The Transportation Forum comprises an uncategorizable set of threads as well as the Bicycle and the Automotive, Motorcycles Included forum. If your thread deals with bicycles or with cars, trucks, or motorcycles, please use the appropriate subforum. For boats and watercraft, snowmobiles, ATVs, horse-drawn carriages, and the like, the general Transportation forum is the suitable forum.

The automotive and motorcycle subforum of this board is one of the internet's best resources for good, reliable information on this complicated topic. Here's how to quickly and easily make the best possible use of this forum:


Use keywords in the search box at the top right of each page (especially the Google™ Custom Search), and browse other threads before posting a new one; the information you need may well already be available. If you find a thread that's related but still doesn't quite answer your question, go ahead and add your question to that thread.


Stating your vehicle's year, make, model, trim level, and equipment specification (even if you just know a designation such as "Sport" or "XLE") will help get you the best answers. Also please state what country the vehicle was built for, and any modifications that might have been made to the lighting system.


Be mindful that there are a lot of bad ideas and bad products in the vehicle lighting world. All of them are hyped and promoted as great ideas. CPF Rule 11 is particularly important here because of the safety concerns with motor vehicles and their lighting.
This means (among other things):

Homemade headlamps, taillamps, stop lamps, turn signals, fog lamps, etc, are not safe, effective, or legal. We will not help you build or troubleshoot them. We will not argue this point.

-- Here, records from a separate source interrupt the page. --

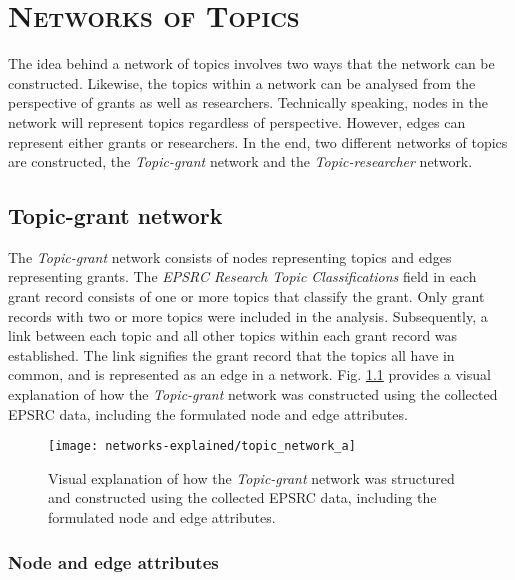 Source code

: \chapter{\textsc{Networks of Topics}}
\label{chapter:networks_of_topics}

The idea behind a network of topics involves two ways that the network can be constructed. Likewise, the topics within a network can be analysed from the perspective of grants as well as researchers. Technically speaking, nodes in the network will represent topics regardless of perspective. However, edges can represent either grants or researchers. In the end, two different networks of topics are constructed, the \textit{Topic-grant} network and the \textit{Topic-researcher} network.

\section{Topic-grant network}

The \textit{Topic-grant} network consists of nodes representing topics and edges representing grants. The \textit{EPSRC Research Topic Classifications} field in each grant record consists of one or more topics that classify the grant. Only grant records with two or more topics were included in the analysis. Subsequently, a link between each topic and all other topics within each grant record was established. The link signifies the grant record that the topics all have in common, and is represented as an edge in a network. Fig. \ref{figure:topic_a_structure} provides a visual explanation of how the \textit{Topic-grant} network was constructed using the collected EPSRC data, including the formulated node and edge attributes.

\begin{figure}[!htbp]
    \centering
    \texttt{[image: networks-explained/topic\_network\_a]}
    \caption[Visual explanation of how the \textit{Topic-grant} network was structured and constructed using the collected EPSRC data]{Visual explanation of how the \textit{Topic-grant} network was structured and constructed using the collected EPSRC data, including the formulated node and edge attributes.}
    \label{figure:topic_a_structure}
\end{figure}

\subsection{Node and edge attributes}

"HID kits", "LED conversions", and "projector retrofits" aren't safe, effective, or legal. If you have one and it's not working, we're not going to help you fix it. (If you have one and you _think_ it's working, it's not; get it off your vehicle before someone gets hurt). We will not argue this point. 

Only very few of the "LED bulbs" for non-headlamp/non-foglamp use available on the market work safely and effectively; most of them are unsafe junk. The ones FOR headlamp/foglamp use are ALL unsafe junk. We will not argue this point. See here and here for two examples of "LED drop-ins" that are not legitimate, no matter how hyped on eBay and no matter how rave the reviews for them are.

For a large number of vehicles out there, there is a safe, legal, and effective way to upgrade the lighting. For some, it may require carefully-chosen auxiliary lights. Whatever the manner, we will try our best to help you find that upgrade. It might not always be cheap, and it might not always be easy-- but if it's worth doing, it's worth doing *right*. And _that_ is another point _noöne_ can argue.

There's another difference between this forum and other forums associated with automotive products, or fandom of particular automakers or recreational automotive activities (for example, a site oriented solely to Toyota models, or one for the Jeep, or perhaps an off-roading or motorsports forum): Yes, we do have some advertisements here, but you may notice that none of them make or sell regulated motor vehicle lighting equipment. We may speak highly of particular brands, or particular offerings from certain brands-- these recommendations are genuine, not shilling for a particular company paying us to do so. And speaking of paying us: Moderators volunteer their services and expertise. They are not paid to do this. 

Thanks for reading and applying this advice—when you do so, the board works better for everyone, including you.


----------